• [Task item] Please find how many lines of the data contain the string "Recommended", and respond with that number only.

• [Input data]
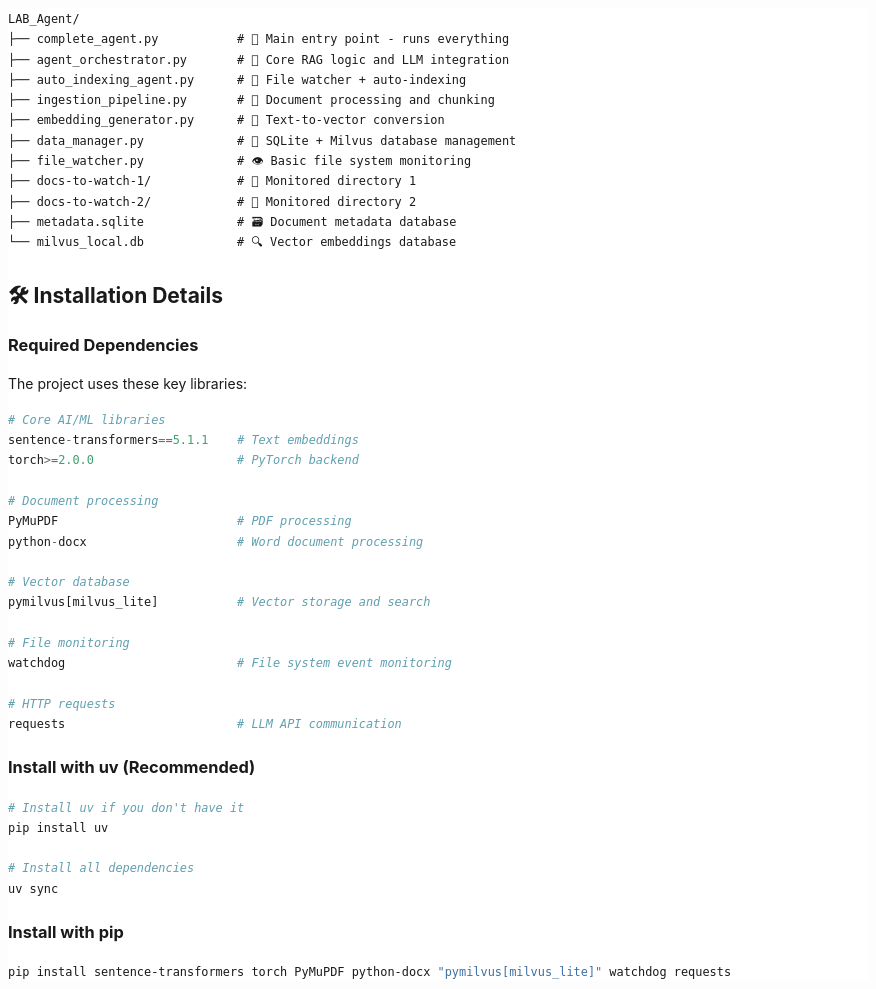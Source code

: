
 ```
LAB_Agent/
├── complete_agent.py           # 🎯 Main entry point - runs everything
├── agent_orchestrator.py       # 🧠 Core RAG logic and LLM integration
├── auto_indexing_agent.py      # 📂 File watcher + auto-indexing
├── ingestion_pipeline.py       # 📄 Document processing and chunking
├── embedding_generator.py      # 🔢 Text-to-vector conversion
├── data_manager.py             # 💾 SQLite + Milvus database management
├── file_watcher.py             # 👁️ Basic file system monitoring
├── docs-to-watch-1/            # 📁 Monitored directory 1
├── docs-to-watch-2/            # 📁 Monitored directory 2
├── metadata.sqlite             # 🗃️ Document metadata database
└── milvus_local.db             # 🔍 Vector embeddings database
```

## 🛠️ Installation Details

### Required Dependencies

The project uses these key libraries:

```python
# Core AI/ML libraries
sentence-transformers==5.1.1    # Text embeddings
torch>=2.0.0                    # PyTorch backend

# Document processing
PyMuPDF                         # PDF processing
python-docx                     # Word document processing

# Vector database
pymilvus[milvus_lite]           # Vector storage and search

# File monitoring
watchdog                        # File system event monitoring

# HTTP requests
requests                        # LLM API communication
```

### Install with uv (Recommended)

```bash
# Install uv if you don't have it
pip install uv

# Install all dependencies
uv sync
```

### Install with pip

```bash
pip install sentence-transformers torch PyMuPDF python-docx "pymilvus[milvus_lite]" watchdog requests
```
* * *
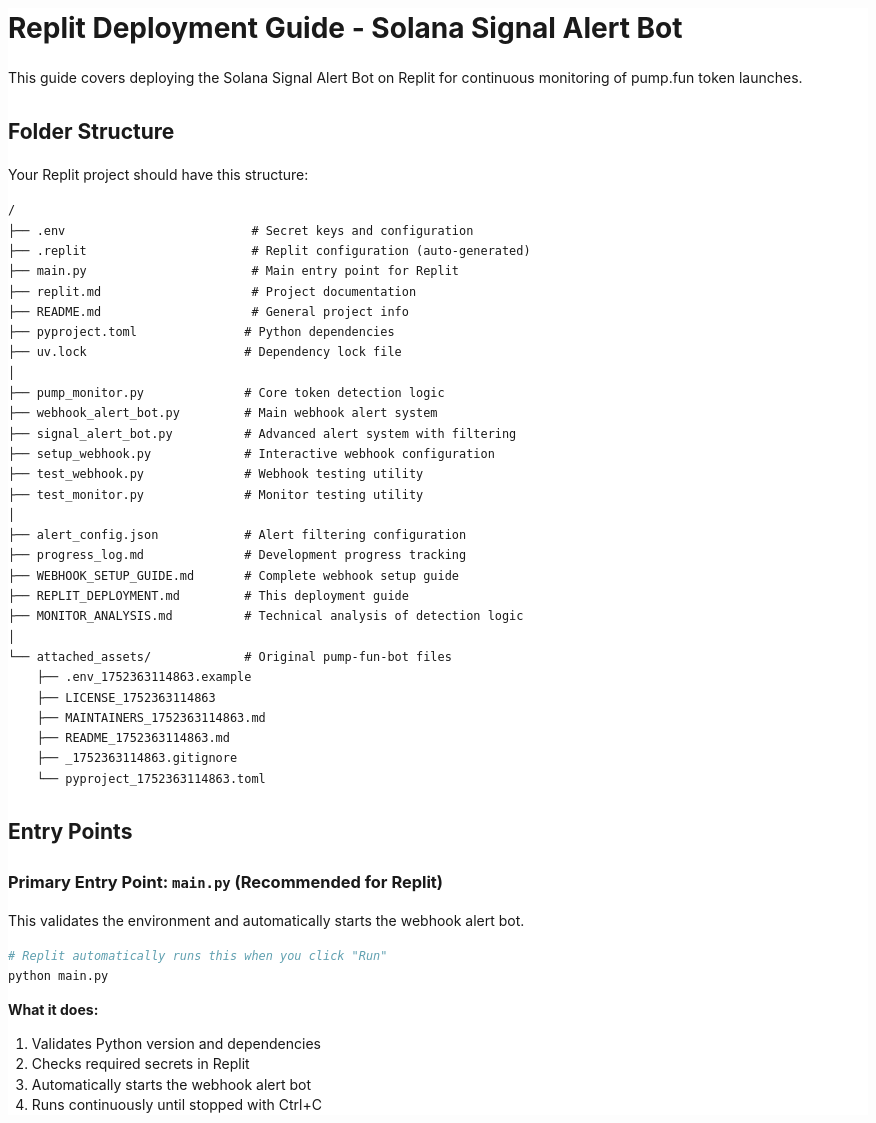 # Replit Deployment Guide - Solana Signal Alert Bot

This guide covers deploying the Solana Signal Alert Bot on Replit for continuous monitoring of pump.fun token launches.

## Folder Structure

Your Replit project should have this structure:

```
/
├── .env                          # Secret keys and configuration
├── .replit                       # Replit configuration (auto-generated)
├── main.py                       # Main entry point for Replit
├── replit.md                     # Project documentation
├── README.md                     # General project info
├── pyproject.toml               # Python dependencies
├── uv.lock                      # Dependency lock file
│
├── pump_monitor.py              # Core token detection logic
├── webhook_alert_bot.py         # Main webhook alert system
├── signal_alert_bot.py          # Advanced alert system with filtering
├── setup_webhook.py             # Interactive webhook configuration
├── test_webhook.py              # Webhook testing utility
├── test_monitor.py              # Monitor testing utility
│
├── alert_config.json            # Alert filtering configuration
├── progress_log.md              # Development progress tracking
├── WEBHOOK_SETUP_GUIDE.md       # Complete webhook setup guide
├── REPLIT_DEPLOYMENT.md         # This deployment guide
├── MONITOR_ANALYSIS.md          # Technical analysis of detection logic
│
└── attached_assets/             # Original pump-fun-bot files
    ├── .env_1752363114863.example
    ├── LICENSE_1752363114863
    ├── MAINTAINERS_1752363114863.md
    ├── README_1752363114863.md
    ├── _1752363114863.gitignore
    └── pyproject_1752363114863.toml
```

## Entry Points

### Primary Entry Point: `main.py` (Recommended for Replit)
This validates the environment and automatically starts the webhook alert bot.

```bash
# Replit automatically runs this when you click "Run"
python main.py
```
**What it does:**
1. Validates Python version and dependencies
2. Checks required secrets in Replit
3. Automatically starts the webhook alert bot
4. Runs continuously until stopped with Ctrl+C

• [Solution] 2